My husband recently changed careers. Well, not really recently — actually two years ago. But for those of you who have never endured a career change, two years is nothing. It still feels like the beginning because salary-wise, you *are* at the beginning.

For the most part, his switch has been going well. He went from management positions in the entertainment industry to field research in a social justice think tank. Basically, he spends his days in prisons, trying to get the government to implement new programs.

He made the change exactly the way a career advisor would recommend — not surprising since he has to eat dinner with one every night. For those of you considering a change, here is the plan he followed:

Step 1. Soul search. Consider all aspect of change including, lifestyle, pay and any education you’ll need. Be realistic about what you value in life and work.

Step 2.Downsize. Get rid of huge car payments, huge mortgage payments, and huge expectations for dinners, vacations and clothes.

Step 3. Network. Headhunters and help wanted ads are geared toward people who have skills in a certain area. People who change jobs do not have skills in the new area, so networking is the best way to get someone to give you a chance.

Step 4. Try it out. You'll never know if you fit into the career environment until you try it. A baby step, like volunteering, or taking a part-time job will allow you to go back to your originally career if need be.

After step four, there is nothing but taking the leap. So my husband did. His mentor at his new job is ten years younger than he is. His boss makes 25% less than what my husband's paycheck used to be. The people below my husband in pecking order are college interns. And this is two years after he made the switch. Not that any of this is a surprise. Of course, this is what happens when you change careers.

By all measures, my husband is flourishing in his new career. He is at a top non-profit agency, he is writing significant papers, he is working with geniuses. But he is making no money. I keep telling myself that this is what we knew would happen. That we traded money for career happiness. I assure myself that my husband will make more money later, when his is not swimming in the ranks of college interns.

But there is so much pressure to be happy. Pressure from me, that is, on my husband. Every night I check in with him — look for signs that he is elated with his new career choice. And, big surprise, with a new career and a young child, most nights he is exhausted, not elated. Which makes me say, “Why are we making all these financial sacrifices if you're not happy?!!?!”
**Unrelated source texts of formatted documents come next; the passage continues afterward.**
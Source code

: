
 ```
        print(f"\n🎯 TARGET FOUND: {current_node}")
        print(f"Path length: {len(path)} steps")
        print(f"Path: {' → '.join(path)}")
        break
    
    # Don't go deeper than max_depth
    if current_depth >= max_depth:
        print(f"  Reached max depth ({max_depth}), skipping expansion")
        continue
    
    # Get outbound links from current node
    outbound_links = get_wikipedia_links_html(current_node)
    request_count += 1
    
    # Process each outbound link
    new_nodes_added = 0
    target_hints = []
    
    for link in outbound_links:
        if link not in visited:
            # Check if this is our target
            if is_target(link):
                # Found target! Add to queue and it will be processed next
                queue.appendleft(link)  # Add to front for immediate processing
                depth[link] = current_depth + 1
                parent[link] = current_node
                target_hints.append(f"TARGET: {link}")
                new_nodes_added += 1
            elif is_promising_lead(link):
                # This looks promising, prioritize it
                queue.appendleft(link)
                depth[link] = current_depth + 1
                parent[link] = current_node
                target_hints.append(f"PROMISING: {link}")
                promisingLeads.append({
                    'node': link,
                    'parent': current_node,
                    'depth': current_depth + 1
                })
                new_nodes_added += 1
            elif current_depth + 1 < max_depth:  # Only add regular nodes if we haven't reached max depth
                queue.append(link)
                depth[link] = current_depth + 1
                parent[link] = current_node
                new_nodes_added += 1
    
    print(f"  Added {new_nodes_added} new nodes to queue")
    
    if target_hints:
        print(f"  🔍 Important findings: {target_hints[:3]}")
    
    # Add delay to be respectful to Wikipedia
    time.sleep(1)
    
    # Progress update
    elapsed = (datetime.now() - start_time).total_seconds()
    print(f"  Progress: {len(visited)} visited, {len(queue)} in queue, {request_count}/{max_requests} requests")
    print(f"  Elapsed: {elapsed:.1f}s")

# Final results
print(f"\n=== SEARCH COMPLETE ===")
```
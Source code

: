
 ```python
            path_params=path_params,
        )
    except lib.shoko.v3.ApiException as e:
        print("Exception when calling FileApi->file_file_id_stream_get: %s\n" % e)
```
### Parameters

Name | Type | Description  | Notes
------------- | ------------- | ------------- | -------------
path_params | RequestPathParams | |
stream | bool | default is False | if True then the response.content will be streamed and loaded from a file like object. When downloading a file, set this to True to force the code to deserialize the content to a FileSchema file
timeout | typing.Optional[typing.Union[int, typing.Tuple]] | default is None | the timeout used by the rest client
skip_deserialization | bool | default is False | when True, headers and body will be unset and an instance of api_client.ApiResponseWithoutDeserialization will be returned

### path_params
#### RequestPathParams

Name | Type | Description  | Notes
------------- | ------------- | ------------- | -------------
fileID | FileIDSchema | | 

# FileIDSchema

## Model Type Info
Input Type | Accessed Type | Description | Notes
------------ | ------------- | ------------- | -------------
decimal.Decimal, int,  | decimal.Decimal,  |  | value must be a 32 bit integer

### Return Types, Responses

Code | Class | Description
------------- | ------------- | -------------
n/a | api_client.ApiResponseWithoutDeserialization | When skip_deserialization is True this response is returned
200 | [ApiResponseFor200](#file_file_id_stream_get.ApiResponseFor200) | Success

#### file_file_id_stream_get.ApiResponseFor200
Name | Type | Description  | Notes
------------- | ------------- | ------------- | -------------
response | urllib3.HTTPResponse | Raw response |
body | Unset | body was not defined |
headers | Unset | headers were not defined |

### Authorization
My husband doesn't answer. It's hard when he doesn't answer. But I know it's because he feels guilty because he really, really, really, doesn't want to go back to the entertainment industry. And I can't stop thinking, “If you're unhappy in both careers, why not be unhappy in the one that pays more?”

I know you're thinking, “Gosh, Penelope, can you be a little more supportive?” But don't say that until you've had a spouse throw away a lucrative career. And anyway, I'm trying; I see there is one more step on the career change checklist that we probably should have done:

Step 5: Set spousal expectations. I should have gone through the process with my husband. I should have evaluated with him what sacrifices I can make, what lifestyle expectations I had, even how happy I expected him to be. I was so determined to let him make his own decisions that I'm finding now that I'm the one who is floundering.

You think, at some point, that you know for sure a career change was good. But that's not true for everyone. Or, maybe it's true for everyone, but not in the first few years. Yes, you can be sure that the new job is more fun or more rewarding than the old job, but how much more fun do you need to be having in order to justify the financial sacrifice?

I'm not sure. So we keep going on the career change path, hoping to find the answer buried beneath the indignities.

10 replies
  1. Elizabeth
    Elizabeth says:

    You may have answered this elsewhere, but do you have an update on this? Two years later, how are things working out?

    I’m the one in my family who just took a paycut for a job, and I know what you’re saying about the “pressure to love the job.”

  2. Penelope Trunk
    Penelope Trunk says:

    That’s a good question, Elizabeth. Part of why I love writing about careers is that I get to hear about what other people are doing — both failures and successes — because I always get great ideas about what I should be doing.

    I wish I could tell you that things have worked out great and I have all the answers, but I don’t.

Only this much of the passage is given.